> WHAT YOU HAVE TO DO
Please give, exactly as they appear below, the line with "- Linux/MacOS environment" and every line after it through the final one, and nothing else.

(Records drawn from a dataset)
┄┄┄┄┄┄┄┄┄┄

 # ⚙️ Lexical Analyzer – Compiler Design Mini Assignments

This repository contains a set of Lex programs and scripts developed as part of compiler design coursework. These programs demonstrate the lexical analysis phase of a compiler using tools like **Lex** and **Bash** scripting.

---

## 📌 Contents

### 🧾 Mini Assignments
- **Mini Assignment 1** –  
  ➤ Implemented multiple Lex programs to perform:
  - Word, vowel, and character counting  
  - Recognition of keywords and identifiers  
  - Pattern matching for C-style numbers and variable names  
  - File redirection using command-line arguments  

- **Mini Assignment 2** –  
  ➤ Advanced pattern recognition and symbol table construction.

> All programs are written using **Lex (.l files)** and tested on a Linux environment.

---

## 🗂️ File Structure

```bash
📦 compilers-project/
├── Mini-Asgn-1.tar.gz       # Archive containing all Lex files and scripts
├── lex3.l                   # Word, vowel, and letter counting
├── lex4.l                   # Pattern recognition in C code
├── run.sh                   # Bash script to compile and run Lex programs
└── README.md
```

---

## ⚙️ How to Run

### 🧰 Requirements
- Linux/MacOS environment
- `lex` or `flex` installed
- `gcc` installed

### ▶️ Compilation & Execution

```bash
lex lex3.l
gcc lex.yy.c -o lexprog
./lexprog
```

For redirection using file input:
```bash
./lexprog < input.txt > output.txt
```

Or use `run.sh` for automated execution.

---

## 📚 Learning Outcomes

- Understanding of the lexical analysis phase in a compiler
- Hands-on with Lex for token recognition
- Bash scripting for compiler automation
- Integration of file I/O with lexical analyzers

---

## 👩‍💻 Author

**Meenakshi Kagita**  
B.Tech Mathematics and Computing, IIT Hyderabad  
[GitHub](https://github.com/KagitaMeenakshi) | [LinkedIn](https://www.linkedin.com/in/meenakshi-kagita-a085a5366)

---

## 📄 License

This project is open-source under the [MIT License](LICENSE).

┄┄┄┄┄┄┄┄┄┄

> TASK OUTPUT
- Linux/MacOS environment
- `lex` or `flex` installed
- `gcc` installed

### ▶️ Compilation & Execution

```bash
lex lex3.l
gcc lex.yy.c -o lexprog
./lexprog
```

For redirection using file input:
```bash
./lexprog < input.txt > output.txt
```

Or use `run.sh` for automated execution.

---

## 📚 Learning Outcomes

- Understanding of the lexical analysis phase in a compiler
- Hands-on with Lex for token recognition
- Bash scripting for compiler automation
- Integration of file I/O with lexical analyzers

---

## 👩‍💻 Author

**Meenakshi Kagita**  
B.Tech Mathematics and Computing, IIT Hyderabad  
[GitHub](https://github.com/KagitaMeenakshi) | [LinkedIn](https://www.linkedin.com/in/meenakshi-kagita-a085a5366)

---

## 📄 License

This project is open-source under the [MIT License](LICENSE).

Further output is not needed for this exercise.